Personal information
- Born: 4 May 2001 (age 25) Istanbul, Turkey
- Education: Yeditepe University

Sport
- Sport: Para swimming
- Disability class: S10

Medal record
Representing Turkey
World Championships
| Gold medal – first place | 2025 Singapore | 50 m freestyle S10 |
| Gold medal – first place | 2025 Singapore | 100 m freestyle S10 |
| Gold medal – first place | 2025 Singapore | 200 m ind. medley SM10 |
| Gold medal – first place | 2025 Singapore | 100 m butterfly S10 |
| Gold medal – first place | 2025 Singapore | 100 m backstroke S10 |
European Championships
| Gold medal – first place | 2026 Kocaeli | 50 m freestyle S10 |
| Gold medal – first place | 2026 Kocaeli | 100 m freestyle S10 |
| Gold medal – first place | 2026 Kocaeli | 200 m ind. medley SM10 |
European Youth Olympic Festival
| Bronze medal – third place | 2015 Tbilisi | 4×100m freestyle relay |

= Defne Kurt =

Turkish para swimmer (born 2001)

Defne Kurt (born 4 May 2001) is a Turkish para swimmer who competes in international swimming competitions in the S10 classification. She won five gold medals at the 2025 World Para Swimming Championships.

==Career==
In December 2014, Kurt represented Turkey at the FINA World Swimming Championships (25 m) held in Doha, Qatar.

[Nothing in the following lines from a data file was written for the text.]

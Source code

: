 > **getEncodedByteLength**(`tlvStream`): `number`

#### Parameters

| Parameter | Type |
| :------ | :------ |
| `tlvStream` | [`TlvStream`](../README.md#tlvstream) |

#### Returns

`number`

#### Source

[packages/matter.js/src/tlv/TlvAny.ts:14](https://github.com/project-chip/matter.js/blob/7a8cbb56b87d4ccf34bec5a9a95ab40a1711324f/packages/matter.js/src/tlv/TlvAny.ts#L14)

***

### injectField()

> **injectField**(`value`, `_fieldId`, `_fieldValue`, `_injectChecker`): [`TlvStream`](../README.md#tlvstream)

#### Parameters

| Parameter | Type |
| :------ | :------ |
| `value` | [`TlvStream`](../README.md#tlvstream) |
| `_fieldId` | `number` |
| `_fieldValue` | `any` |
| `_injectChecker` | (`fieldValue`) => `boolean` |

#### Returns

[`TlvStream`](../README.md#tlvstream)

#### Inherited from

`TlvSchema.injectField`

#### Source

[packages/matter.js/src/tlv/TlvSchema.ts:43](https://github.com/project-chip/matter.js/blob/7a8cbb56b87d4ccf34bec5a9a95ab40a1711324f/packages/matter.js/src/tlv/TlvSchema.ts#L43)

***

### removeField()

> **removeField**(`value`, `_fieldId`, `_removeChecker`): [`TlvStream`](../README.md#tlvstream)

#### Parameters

She competed in four events but did not advance to the final in any of them.

At the 2025 World Para Swimming Championships held in Singapore, Kurt won her first gold medal in 50 m freestyle, which was also her first medal in the championships. She then won four more gold medals in the 200 m individual medley, 50m butterfly, 100 m freestyle and 100 m backstroke S10.